Matanzas, Cuba, is one of the country's must-sees. Known alternatively as "The Athens of Cuba" for its arts and cultural scene and "The Venice of Cuba" for its twenty-one bridges, its dilapidated charm inevitably grabs visitors who end up staying longer than they anticipated.
Although Matanzas is just forty kilometers southwest of tourist hot-spot Varadero, until recently it was overlooked in the scramble to get to the beaches and coastline of Varadero. Now that Cuba is welcoming budget travelers as well as cruise tourists, these "in between" places are being discovered.
Matanzas is famous for its nineteenth-century architecture. This was a boom period for Matanzas, and merchants’ houses can be seen scattered all over the city. Highlights include Plaza de la Vigia, which is surrounded on all sides by beautiful Colonial buildings. The Teatro Sauto, Palacio de Justicia, and the Museo Historico Provincial can all be found here.
Parque Libertad has been undergoing some restoration over the last few years, and boasts the Museo Farmaceutico, Sala de Conciertos Jose White, and the Palacio De Gobierno -- all dating from the mid- to late nineteenth century.
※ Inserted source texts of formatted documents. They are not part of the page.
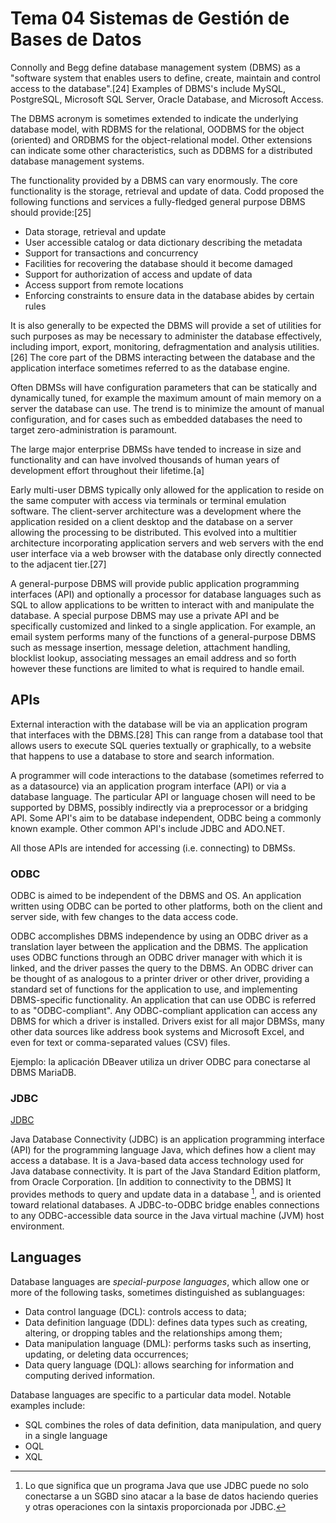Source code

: # Tema 04 Sistemas de Gestión de Bases de Datos

Connolly and Begg define database management system (DBMS) as a "software system that enables users to define, create, maintain and 
control access to the database".[24] Examples of DBMS's include MySQL, PostgreSQL, Microsoft SQL Server, Oracle Database, and 
Microsoft Access.

The DBMS acronym is sometimes extended to indicate the underlying database model, with RDBMS for the relational, OODBMS for the object 
(oriented) and ORDBMS for the object-relational model. Other extensions can indicate some other characteristics, such as DDBMS for a 
distributed database management systems.

The functionality provided by a DBMS can vary enormously. The core functionality is the storage, retrieval and update of data. Codd 
proposed the following functions and services a fully-fledged general purpose DBMS should provide:[25]

- Data storage, retrieval and update
- User accessible catalog or data dictionary describing the metadata
- Support for transactions and concurrency
- Facilities for recovering the database should it become damaged
- Support for authorization of access and update of data
- Access support from remote locations
- Enforcing constraints to ensure data in the database abides by certain rules

It is also generally to be expected the DBMS will provide a set of utilities for such purposes as may be necessary to administer the 
database effectively, including import, export, monitoring, defragmentation and analysis utilities.[26] The core part of the DBMS 
interacting between the database and the application interface sometimes referred to as the database engine.

Often DBMSs will have configuration parameters that can be statically and dynamically tuned, for example the maximum amount of main 
memory on a server the database can use. The trend is to minimize the amount of manual configuration, and for cases such as embedded 
databases the need to target zero-administration is paramount.

The large major enterprise DBMSs have tended to increase in size and functionality and can have involved thousands of human years of 
development effort throughout their lifetime.[a]

Early multi-user DBMS typically only allowed for the application to reside on the same computer with access via terminals or terminal 
emulation software. The client-server architecture was a development where the application resided on a client desktop and the database 
on a server allowing the processing to be distributed. This evolved into a multitier architecture incorporating application servers and 
web servers with the end user interface via a web browser with the database only directly connected to the adjacent tier.[27]

A general-purpose DBMS will provide public application programming interfaces (API) and optionally a processor for database languages 
such as SQL to allow applications to be written to interact with and manipulate the database. A special purpose DBMS may use a private 
API and be specifically customized and linked to a single application. For example, an email system performs many of the functions of a 
general-purpose DBMS such as message insertion, message deletion, attachment handling, blocklist lookup, associating messages an email 
address and so forth however these functions are limited to what is required to handle email.
## APIs

External interaction with the database will be via an application program that interfaces with the DBMS.[28] This can range from a 
database tool that allows users to execute SQL queries textually or graphically, to a website that happens to use a database to store 
and search information.

A programmer will code interactions to the database (sometimes referred to as a datasource) via an application program interface (API) 
or via a database language. The particular API or language chosen will need to be supported by DBMS, possibly indirectly via a 
preprocessor or a bridging API. Some API's aim to be database independent, ODBC being a commonly known example. Other common API's 
include JDBC and ADO.NET.

All those APIs are intended for accessing (i.e. connecting) to DBMSs.
### ODBC

ODBC is aimed to be independent of the DBMS and OS. An application written using ODBC can be ported to other platforms, both on the 
client and server side, with few changes to the data access code.
 
ODBC accomplishes DBMS independence by using an ODBC driver as a translation layer between the application and the DBMS. The 
application uses ODBC functions through an ODBC driver manager with which it is linked, and the driver passes the query to the DBMS. An 
ODBC driver can be thought of as analogous to a printer driver or other driver, providing a standard set of functions for the 
application to use, and implementing DBMS-specific functionality. An application that can use ODBC is referred to as "ODBC-compliant". 
Any ODBC-compliant application can access any DBMS for which a driver is installed. Drivers exist for all major DBMSs, many other data 
sources like address book systems and Microsoft Excel, and even for text or comma-separated values (CSV) files.

Ejemplo: la aplicación DBeaver utiliza un driver ODBC para conectarse al DBMS MariaDB.
### JDBC

[JDBC](https://en.wikipedia.org/wiki/Java_Database_Connectivity)

Java Database Connectivity (JDBC) is an application programming interface (API) for the programming language Java, which defines how a 
client may access a database. It is a Java-based data access technology used for Java database connectivity. It is part of the 
Java Standard Edition platform, from Oracle Corporation. [In addition to connectivity to the DBMS] It provides methods to query and 
update data in a database [^1], and is oriented toward relational databases. A JDBC-to-ODBC bridge enables connections to any 
ODBC-accessible data source in the Java virtual machine (JVM) host environment.

[^1]: Lo que significa que un programa Java que use JDBC puede no solo conectarse a un SGBD sino atacar a la base de datos haciendo 
queries y otras operaciones con la sintaxis proporcionada por JDBC.
## Languages

Database languages are *special-purpose languages*, which allow one or more of the following tasks, sometimes distinguished as 
sublanguages:

- Data control language (DCL): controls access to data;
- Data definition language (DDL): defines data types such as creating, altering, or dropping tables and the relationships among them;
- Data manipulation language (DML): performs tasks such as inserting, updating, or deleting data occurrences;
- Data query language (DQL): allows searching for information and computing derived information.

Database languages are specific to a particular data model. Notable examples include:

- SQL combines the roles of data definition, data manipulation, and query in a single language
- OQL
- XQL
The Catedral de San Carlos Borromeo on Calle 282, behind Plaza de la Iglesia, is a neo-Classical structure built in the late seventeenth century and boasts some beautiful frescoes.
Of the twenty-one bridges in and around Matanzas, Puente de la Concordia leads over the River Yumuri to the Versalles district, known as the birthplace of rumba, where the eighteenth-century Castillo de San Severino stands on Avenida del Muelle. The Iglesia de Monserrate, a walk up Calle 306, has a great lookout point over the city, and another neo-Classical church Iglesia de San Pedro Apostol can be found on Calle 57.
There are plenty of hostels in Matanzas, Cuba, but the term "hostel" or "hostal" in Cuba usually means a family house with private rooms to rent. Therefore, there are no Western-style hostels in Matanzas, Cuba, with dorm beds. These Matanzas, Cuba hostels, run by local families, are the cheapest places to stay in the city, but the nearest dorm beds are in Havana (one hundred kilometers west of Matanzas), where a recent explosion in backpacker accommodation has led to at least twenty choices in the capital. It's an easy day trip by local transport.